==== Record extracts ====
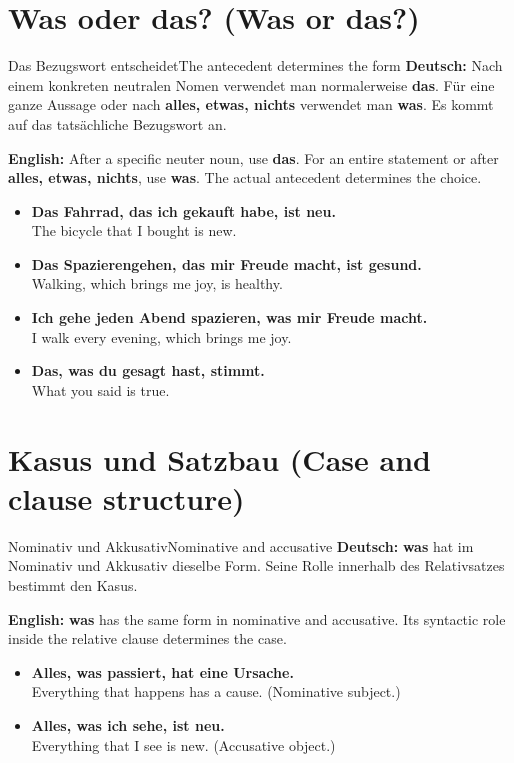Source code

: \documentclass[a4paper,11pt]{article}
\newcommand{\GermanText}[1]{\textbf{Deutsch: }#1\par}
\newcommand{\EnglishText}[1]{{\small\color{SoftGray}\textbf{English: }#1\par}}
\newcommand{\ExampleItem}[2]{\item \textbf{#1}\\{\small\color{SoftGray}#2}}
\begin{document}
   \section{Was oder das? (Was or das?)}
               \begin{grammarentry}{Das Bezugswort entscheidet}{The antecedent determines the form}
                  \GermanText{Nach einem konkreten neutralen Nomen verwendet man normalerweise \textbf{das}. Für eine ganze Aussage oder nach \textbf{alles, etwas, nichts} verwendet man \textbf{was}. Es kommt auf das tatsächliche Bezugswort an.}
                  \EnglishText{After a specific neuter noun, use \textbf{das}. For an entire statement or after \textbf{alles, etwas, nichts}, use \textbf{was}. The actual antecedent determines the choice.}
               \end{grammarentry}
               \begin{exbox}\begin{itemize}
                  \ExampleItem{Das Fahrrad, das ich gekauft habe, ist neu.}{The bicycle that I bought is new.}
                  \ExampleItem{Das Spazierengehen, das mir Freude macht, ist gesund.}{Walking, which brings me joy, is healthy.}
                  \ExampleItem{Ich gehe jeden Abend spazieren, was mir Freude macht.}{I walk every evening, which brings me joy.}
                  \ExampleItem{Das, was du gesagt hast, stimmt.}{What you said is true.}
                  \end{itemize}\end{exbox}
   \section{Kasus und Satzbau (Case and clause structure)}
                  \begin{grammarentry}{Nominativ und Akkusativ}{Nominative and accusative}
                     \GermanText{\textbf{was} hat im Nominativ und Akkusativ dieselbe Form. Seine Rolle innerhalb des Relativsatzes bestimmt den Kasus.}
                     \EnglishText{\textbf{was} has the same form in nominative and accusative. Its syntactic role inside the relative clause determines the case.}
                  \end{grammarentry}
                  \begin{exbox}\begin{itemize}
                     \ExampleItem{Alles, was passiert, hat eine Ursache.}{Everything that happens has a cause. (Nominative subject.)}
                     \ExampleItem{Alles, was ich sehe, ist neu.}{Everything that I see is new. (Accusative object.)}
                     \end{itemize}\end{exbox}
\end{document}
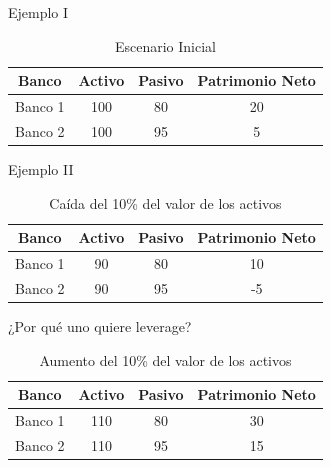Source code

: \documentclass{beamer}
\begin{document}
\begin{frame}{Ejemplo I}
    \begin{table}[H]
    \centering
    \begin{tabular}{|c|c|c|c|}
    \hline
\textbf{Banco}    & \textbf{Activo} & \textbf{Pasivo} & \textbf{Patrimonio Neto}\\
         \hline \hline
         Banco 1 &  100 &  80 & 20\\[1mm]
        \hline
       Banco 2 & 100  &  95& 5\\[1mm]
        \hline
    \end{tabular}
    \caption{Escenario Inicial}
    \label{inicial}
\end{table}
\end{frame}

\begin{frame}{Ejemplo II}
   \begin{table}[H]
    \centering

    \begin{tabular}{|c|c|c|c|}
    \hline
\textbf{Banco}    & \textbf{Activo} & \textbf{Pasivo} & \textbf{Patrimonio Neto}\\
         \hline \hline
         Banco 1 &  90 &  80 & 10\\[1mm]
        \hline
       Banco 2 & 90  &  95& -5\\[1mm]
        \hline
    \end{tabular}
    \caption{Caída del 10\% del valor de los activos}
    \label{caida10pp}
\end{table} 
\end{frame} 

\begin{frame}{¿Por qué uno quiere leverage?}
\begin{table}[H]
    \centering
    \begin{tabular}{|c|c|c|c|}
    \hline
\textbf{Banco}    & \textbf{Activo} & \textbf{Pasivo} & \textbf{Patrimonio Neto}\\
         \hline \hline
         Banco 1 &  110 &  80 & 30\\[1mm]
        \hline
       Banco 2 & 110  &  95& 15\\[1mm]
        \hline
    \end{tabular}
    \caption{Aumento del 10\% del valor de los activos}
    \label{caida10pp}
\end{table}
\end{frame}
\end{document}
====
Work request. None of the pictures belong in the copy; transcribe the rest of the data exactly.

Task output.
Source code

: \documentclass[a4paper,11pt]{article}
\newcommand{\GermanText}[1]{\textbf{Deutsch: }#1\par}
\newcommand{\EnglishText}[1]{{\small\color{SoftGray}\textbf{English: }#1\par}}
\newcommand{\ExampleItem}[2]{\item \textbf{#1}\\{\small\color{SoftGray}#2}}
\begin{document}
   \section{Was oder das? (Was or das?)}
               \begin{grammarentry}{Das Bezugswort entscheidet}{The antecedent determines the form}
                  \GermanText{Nach einem konkreten neutralen Nomen verwendet man normalerweise \textbf{das}. Für eine ganze Aussage oder nach \textbf{alles, etwas, nichts} verwendet man \textbf{was}. Es kommt auf das tatsächliche Bezugswort an.}
                  \EnglishText{After a specific neuter noun, use \textbf{das}. For an entire statement or after \textbf{alles, etwas, nichts}, use \textbf{was}. The actual antecedent determines the choice.}
               \end{grammarentry}
               \begin{exbox}\begin{itemize}
                  \ExampleItem{Das Fahrrad, das ich gekauft habe, ist neu.}{The bicycle that I bought is new.}
                  \ExampleItem{Das Spazierengehen, das mir Freude macht, ist gesund.}{Walking, which brings me joy, is healthy.}
                  \ExampleItem{Ich gehe jeden Abend spazieren, was mir Freude macht.}{I walk every evening, which brings me joy.}
                  \ExampleItem{Das, was du gesagt hast, stimmt.}{What you said is true.}
                  \end{itemize}\end{exbox}
   \section{Kasus und Satzbau (Case and clause structure)}
                  \begin{grammarentry}{Nominativ und Akkusativ}{Nominative and accusative}
                     \GermanText{\textbf{was} hat im Nominativ und Akkusativ dieselbe Form. Seine Rolle innerhalb des Relativsatzes bestimmt den Kasus.}
                     \EnglishText{\textbf{was} has the same form in nominative and accusative. Its syntactic role inside the relative clause determines the case.}
                  \end{grammarentry}
                  \begin{exbox}\begin{itemize}
                     \ExampleItem{Alles, was passiert, hat eine Ursache.}{Everything that happens has a cause. (Nominative subject.)}
                     \ExampleItem{Alles, was ich sehe, ist neu.}{Everything that I see is new. (Accusative object.)}
                     \end{itemize}\end{exbox}
\end{document}
Source code

: \documentclass{beamer}
\begin{document}
\begin{frame}{Ejemplo I}
    \begin{table}[H]
    \centering
    \begin{tabular}{|c|c|c|c|}
    \hline
\textbf{Banco}    & \textbf{Activo} & \textbf{Pasivo} & \textbf{Patrimonio Neto}\\
         \hline \hline
         Banco 1 &  100 &  80 & 20\\[1mm]
        \hline
       Banco 2 & 100  &  95& 5\\[1mm]
        \hline
    \end{tabular}
    \caption{Escenario Inicial}
    \label{inicial}
\end{table}
\end{frame}

\begin{frame}{Ejemplo II}
   \begin{table}[H]
    \centering

    \begin{tabular}{|c|c|c|c|}
    \hline
\textbf{Banco}    & \textbf{Activo} & \textbf{Pasivo} & \textbf{Patrimonio Neto}\\
         \hline \hline
         Banco 1 &  90 &  80 & 10\\[1mm]
        \hline
       Banco 2 & 90  &  95& -5\\[1mm]
        \hline
    \end{tabular}
    \caption{Caída del 10\% del valor de los activos}
    \label{caida10pp}
\end{table} 
\end{frame} 

\begin{frame}{¿Por qué uno quiere leverage?}
\begin{table}[H]
    \centering
    \begin{tabular}{|c|c|c|c|}
    \hline
\textbf{Banco}    & \textbf{Activo} & \textbf{Pasivo} & \textbf{Patrimonio Neto}\\
         \hline \hline
         Banco 1 &  110 &  80 & 30\\[1mm]
        \hline
       Banco 2 & 110  &  95& 15\\[1mm]
        \hline
    \end{tabular}
    \caption{Aumento del 10\% del valor de los activos}
    \label{caida10pp}
\end{table}
\end{frame}
\end{document}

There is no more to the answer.